[EXERCISE MATERIAL Boundary: Start]

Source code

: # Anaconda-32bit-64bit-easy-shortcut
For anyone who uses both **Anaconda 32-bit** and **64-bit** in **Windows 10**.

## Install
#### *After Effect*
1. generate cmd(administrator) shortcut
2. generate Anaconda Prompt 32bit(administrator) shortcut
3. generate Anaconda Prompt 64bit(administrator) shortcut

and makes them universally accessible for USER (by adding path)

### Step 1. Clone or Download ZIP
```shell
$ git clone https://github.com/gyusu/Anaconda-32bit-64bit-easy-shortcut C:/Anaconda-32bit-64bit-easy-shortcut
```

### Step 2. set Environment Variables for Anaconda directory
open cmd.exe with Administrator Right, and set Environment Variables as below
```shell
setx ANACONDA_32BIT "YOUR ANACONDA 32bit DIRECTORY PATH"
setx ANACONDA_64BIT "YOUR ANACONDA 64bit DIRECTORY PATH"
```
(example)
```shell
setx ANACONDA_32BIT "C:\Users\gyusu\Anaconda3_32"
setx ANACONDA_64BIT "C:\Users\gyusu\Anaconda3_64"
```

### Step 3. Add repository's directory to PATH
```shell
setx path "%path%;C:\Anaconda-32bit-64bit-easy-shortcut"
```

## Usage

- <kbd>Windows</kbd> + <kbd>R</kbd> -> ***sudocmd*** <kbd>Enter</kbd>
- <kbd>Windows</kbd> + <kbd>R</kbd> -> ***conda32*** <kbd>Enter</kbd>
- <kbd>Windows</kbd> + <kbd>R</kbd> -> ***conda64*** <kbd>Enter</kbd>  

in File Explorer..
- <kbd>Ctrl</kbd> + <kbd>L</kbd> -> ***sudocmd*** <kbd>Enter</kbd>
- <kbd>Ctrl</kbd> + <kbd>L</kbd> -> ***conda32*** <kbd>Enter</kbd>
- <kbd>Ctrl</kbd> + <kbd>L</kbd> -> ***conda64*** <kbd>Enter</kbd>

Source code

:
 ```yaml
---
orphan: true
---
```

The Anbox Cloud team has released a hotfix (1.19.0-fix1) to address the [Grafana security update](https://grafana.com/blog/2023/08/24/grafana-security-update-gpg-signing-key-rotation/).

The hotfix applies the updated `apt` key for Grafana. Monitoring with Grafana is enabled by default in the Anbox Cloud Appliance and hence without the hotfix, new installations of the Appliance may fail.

[EXERCISE MATERIAL Boundary: End]

* REQUIRED ACTION: All the records shown above need to be given again exactly.

* FINISHED TASK:
Source code

: # Anaconda-32bit-64bit-easy-shortcut
For anyone who uses both **Anaconda 32-bit** and **64-bit** in **Windows 10**.

## Install
#### *After Effect*
1. generate cmd(administrator) shortcut
2. generate Anaconda Prompt 32bit(administrator) shortcut
3. generate Anaconda Prompt 64bit(administrator) shortcut

and makes them universally accessible for USER (by adding path)

### Step 1. Clone or Download ZIP
```shell
$ git clone https://github.com/gyusu/Anaconda-32bit-64bit-easy-shortcut C:/Anaconda-32bit-64bit-easy-shortcut
```

### Step 2. set Environment Variables for Anaconda directory
open cmd.exe with Administrator Right, and set Environment Variables as below
```shell
setx ANACONDA_32BIT "YOUR ANACONDA 32bit DIRECTORY PATH"
setx ANACONDA_64BIT "YOUR ANACONDA 64bit DIRECTORY PATH"
```
(example)
```shell
setx ANACONDA_32BIT "C:\Users\gyusu\Anaconda3_32"
setx ANACONDA_64BIT "C:\Users\gyusu\Anaconda3_64"
```

### Step 3. Add repository's directory to PATH
```shell
setx path "%path%;C:\Anaconda-32bit-64bit-easy-shortcut"
```

## Usage

- <kbd>Windows</kbd> + <kbd>R</kbd> -> ***sudocmd*** <kbd>Enter</kbd>
- <kbd>Windows</kbd> + <kbd>R</kbd> -> ***conda32*** <kbd>Enter</kbd>
- <kbd>Windows</kbd> + <kbd>R</kbd> -> ***conda64*** <kbd>Enter</kbd>  

in File Explorer..
- <kbd>Ctrl</kbd> + <kbd>L</kbd> -> ***sudocmd*** <kbd>Enter</kbd>
- <kbd>Ctrl</kbd> + <kbd>L</kbd> -> ***conda32*** <kbd>Enter</kbd>
- <kbd>Ctrl</kbd> + <kbd>L</kbd> -> ***conda64*** <kbd>Enter</kbd>

Source code

:
 ```yaml
---
orphan: true
---
```

The Anbox Cloud team has released a hotfix (1.19.0-fix1) to address the [Grafana security update](https://grafana.com/blog/2023/08/24/grafana-security-update-gpg-signing-key-rotation/).

The hotfix applies the updated `apt` key for Grafana. Monitoring with Grafana is enabled by default in the Anbox Cloud Appliance and hence without the hotfix, new installations of the Appliance may fail.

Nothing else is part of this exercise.